Periódico con noticias de Acapulco y Guerrero

De nueve disparos sólo uno fue al aire, aseguran pobladores de Oaxaquillas

 * Los preventivos extorsionan a los vecinos del lugar, afirman * La situación ya es conocida por el secretario de Protección y Vialidad y por el director de la Policía Preventiva pero no han corregido la conducta de los efectivos, señalan

 Adalberto Valle * Al mediodía de este lunes fue sepultado el niño Jorge Luis Evangelista Hernández de 14 años, quien murió durante la madrugada del pasado domingo al recibir un balazo en el cráneo, en un tiroteo que tuvo lugar en el poblado de Oaxaquillas, y que según diversos testimonios de testigos fueron los policías municipales quienes dispararon y que de los aproximadamente nueve tiros que se escucharon, sólo uno fue al aire, en contraposición a la versión oficial defendida por el mismo alcalde Alberto López Rosas.

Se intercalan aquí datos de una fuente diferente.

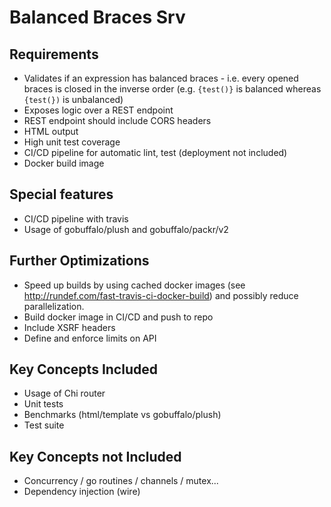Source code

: # Balanced Braces Srv

## Requirements

- Validates if an expression has balanced braces - i.e. every opened braces is closed in the inverse order (e.g. `{test()}` is balanced whereas `{test(})` is unbalanced)
- Exposes logic over a REST endpoint
- REST endpoint should include CORS headers
- HTML output
- High unit test coverage
- CI/CD pipeline for automatic lint, test (deployment not included)
- Docker build image

## Special features

- CI/CD pipeline with travis
- Usage of gobuffalo/plush and gobuffalo/packr/v2

## Further Optimizations

- Speed up builds by using cached docker images (see <http://rundef.com/fast-travis-ci-docker-build>) and possibly reduce parallelization.
- Build docker image in CI/CD and push to repo
- Include XSRF headers
- Define and enforce limits on API

## Key Concepts Included

- Usage of Chi router
- Unit tests
- Benchmarks (html/template vs gobuffalo/plush)
- Test suite

## Key Concepts not Included

- Concurrency / go routines / channels / mutex...
- Dependency injection (wire)
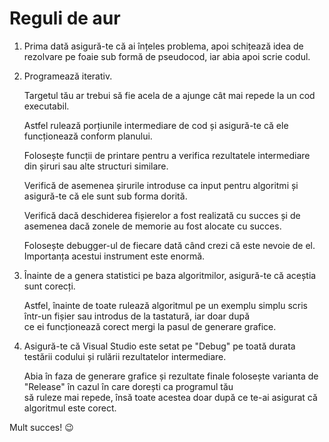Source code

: # Reguli de aur

1)  Prima dată asigură-te că ai înțeles problema, apoi schițează idea de rezolvare pe foaie sub formă de pseudocod, iar abia apoi scrie codul. 
  
2) Programează iterativ.  
  
    Targetul tău ar trebui să fie acela de a ajunge cât mai repede la un cod executabil. 
     
    Astfel rulează porțiunile intermediare de cod și asigură-te că ele funcționează conform planului. 
     
    Folosește funcții de printare pentru a verifica rezultatele intermediare din șiruri sau alte structuri similare. 
     
    Verifică de asemenea șirurile introduse ca input pentru algoritmi și asigură-te că ele sunt sub forma dorită. 
    
    Verifică dacă deschiderea fișierelor a fost realizată cu succes și de asemenea dacă zonele de memorie au fost alocate cu succes.  
    
    Folosește debugger-ul de fiecare dată când crezi că este nevoie de el. Importanța acestui instrument este enormă. 
     
3) Înainte de a genera statistici pe baza algoritmilor, asigură-te că aceștia sunt corecți. 
  
    Astfel, înainte de toate rulează algoritmul pe un exemplu simplu scris într-un fișier sau introdus de la tastatură, iar doar după  
    ce ei funcționează corect mergi la pasul de generare grafice. 
     
4) Asigură-te că Visual Studio este setat pe "Debug" pe toată durata testării codului și rulării rezultatelor intermediare. 
  
    Abia în faza de generare grafice și rezultate finale folosește varianta de "Release" în cazul în care dorești ca programul tău  
    să ruleze mai repede, însă toate acestea doar după ce te-ai asigurat că algoritmul este corect. 


  Mult succes! :wink:
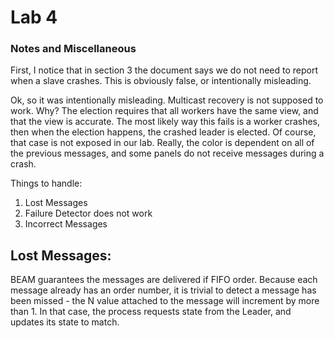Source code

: # Lab 4

### Notes and Miscellaneous
First, I notice that in section 3 the document says we do not need to report when a slave crashes. This is obviously false, or intentionally misleading.

Ok, so it was intentionally misleading. Multicast recovery is not supposed to work. Why?
The election requires that all workers have the same view, and that the view is accurate. The most likely way this fails is a worker crashes, then when the election happens, the crashed leader is elected. Of course, that case is not exposed in our lab. Really, the color is dependent on all of the previous messages, and some panels do not receive messages during a crash.


Things to handle:
1. Lost Messages
2. Failure Detector does not work
3. Incorrect Messages

## Lost Messages:
BEAM guarantees the messages are delivered if FIFO order. Because each message already has an order number, it is trivial to detect a message has been missed - the N value attached to the message will increment by more than 1. In that case, the process requests state from the Leader, and updates its state to match.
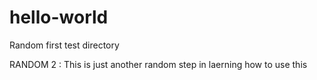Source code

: # hello-world
Random first test directory

RANDOM 2 : This is just another random step in laerning how to use this
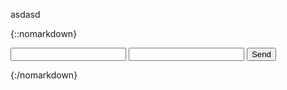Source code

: asdasd

{::nomarkdown}
<form action="https://formspree.io/xoqkvgob" method="POST">
  <input type="text" name="name">
  <input type="email" name="_replyto">
  <input type="submit" value="Send">
</form>

{:/nomarkdown}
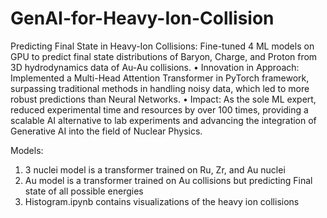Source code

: 
GenAI-for-Heavy-Ion-Collision
=======

 Predicting Final State in Heavy-Ion Collisions: Fine-tuned 4 ML models on GPU to predict 
 final state distributions of Baryon, Charge, and Proton from 3D hydrodynamics data of Au-Au collisions.
 • Innovation in Approach: Implemented a Multi-Head Attention Transformer in PyTorch framework, surpassing
 traditional methods in handling noisy data, which led to more robust predictions than Neural Networks.
 • Impact: As the sole ML expert, reduced experimental time and resources by over 100 times, providing a scalable
 AI alternative to lab experiments and advancing the integration of Generative AI into the field of Nuclear Physics.

Models:
1. 3 nuclei model is a transformer trained on Ru, Zr, and Au nuclei
2. Au model is a transformer trained on Au collisions but predicting Final state of all possible energies
3. Histogram.ipynb contains visualizations of the heavy ion collisions
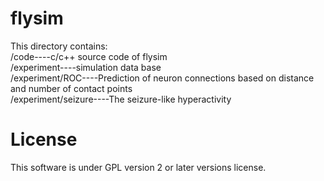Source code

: # flysim
This directory contains:  
/code----c/c++ source code of flysim  
/experiment----simulation data base  
/experiment/ROC----Prediction of neuron connections based on distance and number of contact points  
/experiment/seizure----The seizure-like hyperactivity  

# License
This software is under GPL version 2 or later versions license.
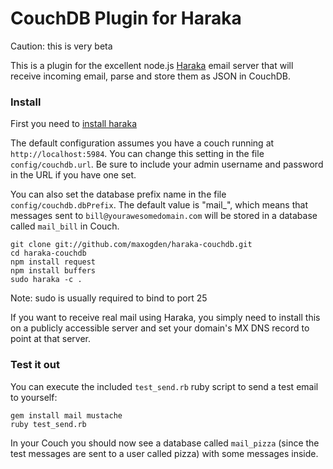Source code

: # CouchDB Plugin for Haraka

Caution: this is very beta

This is a plugin for the excellent node.js [Haraka](https://github.com/baudehlo/Haraka) email server that will receive incoming email, parse and store them as JSON in CouchDB.

### Install

First you need to [install haraka](https://github.com/baudehlo/Haraka)

The default configuration assumes you have a couch running at `http://localhost:5984`. You can change this setting in the file `config/couchdb.url`. Be sure to include your admin username and password in the URL if you have one set.

You can also set the database prefix name in the file `config/couchdb.dbPrefix`. The default value is "mail_", which means that messages sent to `bill@yourawesomedomain.com` will be stored in a database called `mail_bill` in Couch.

    git clone git://github.com/maxogden/haraka-couchdb.git
    cd haraka-couchdb
    npm install request
    npm install buffers
    sudo haraka -c .

Note: sudo is usually required to bind to port 25

If you want to receive real mail using Haraka, you simply need to install this on a publicly accessible server and set your domain's MX DNS record to point at that server.
    
### Test it out

You can execute the included `test_send.rb` ruby script to send a test email to yourself:

    gem install mail mustache
    ruby test_send.rb
    
In your Couch you should now see a database called `mail_pizza` (since the test messages are sent to a user called pizza) with some messages inside.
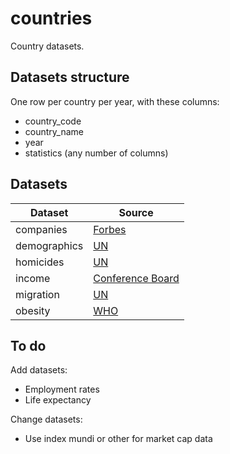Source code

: # countries

Country datasets.

## Datasets structure

One row per country per year, with these columns:

- country_code
- country_name
- year
- statistics (any number of columns)

## Datasets

Dataset      | Source
-------------|-------
companies    | [Forbes](https://www.forbes.com/global2000/list/)
demographics | [UN](https://esa.un.org/unpd/wpp/DVD/Files/1_Indicators%20(Standard)/CSV_FILES/WPP2017_TotalPopulationBySex.csv)
homicides    | [UN](https://dataunodc.un.org/crime/intentional-homicide-victims)
income       | [Conference Board](https://www.conference-board.org/retrievefile.cfm?filename=TED_FLATFILE_ORI_MAR20181.txt&type=subsite)
migration    | [UN](https://www.un.org/en/development/desa/population/migration/data/estimates2/estimates17.shtml)
obesity      | [WHO](https://ourworldindata.org/obesity)

## To do

Add datasets:

- Employment rates
- Life expectancy

Change datasets:

- Use index mundi or other for market cap data
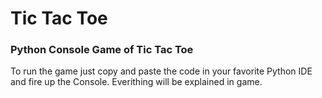 # Tic Tac Toe 

### Python Console Game of Tic Tac Toe 

To run the game just copy and paste the code in your favorite Python IDE and fire up the Console. 
Everithing will be explained in game.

Según versiones de pobladores, en Oaxaquillas y localidades cercanas, la policía preventiva se ha dedicado a extorsionar a los habitantes, a quienes se llevan detenidos “por andar tomando en la calle” y después los “sueltan” luego de quitarles el dinero.

Inclusive, platicaron que esta situación ya es conocida por el secretario de Protección y Vialidad, Antonio Valenzuela Valdez y por el director de la Policía Preventiva, Ernesto Ríos, pero que hasta la fecha no han corregido la conducta de los efectivos.

Durante el entierro, el cuerpo fue acompañado por unas 200 personas, entre estas, varios estudiantes de la escuela secundaria número 14 José Agustín Ramírez, en la que Jorge Luis cursaba el tercer grado en el grupo D, quienes mostraban una cartulina donde pedían justicia para Quincho, como le llamaban.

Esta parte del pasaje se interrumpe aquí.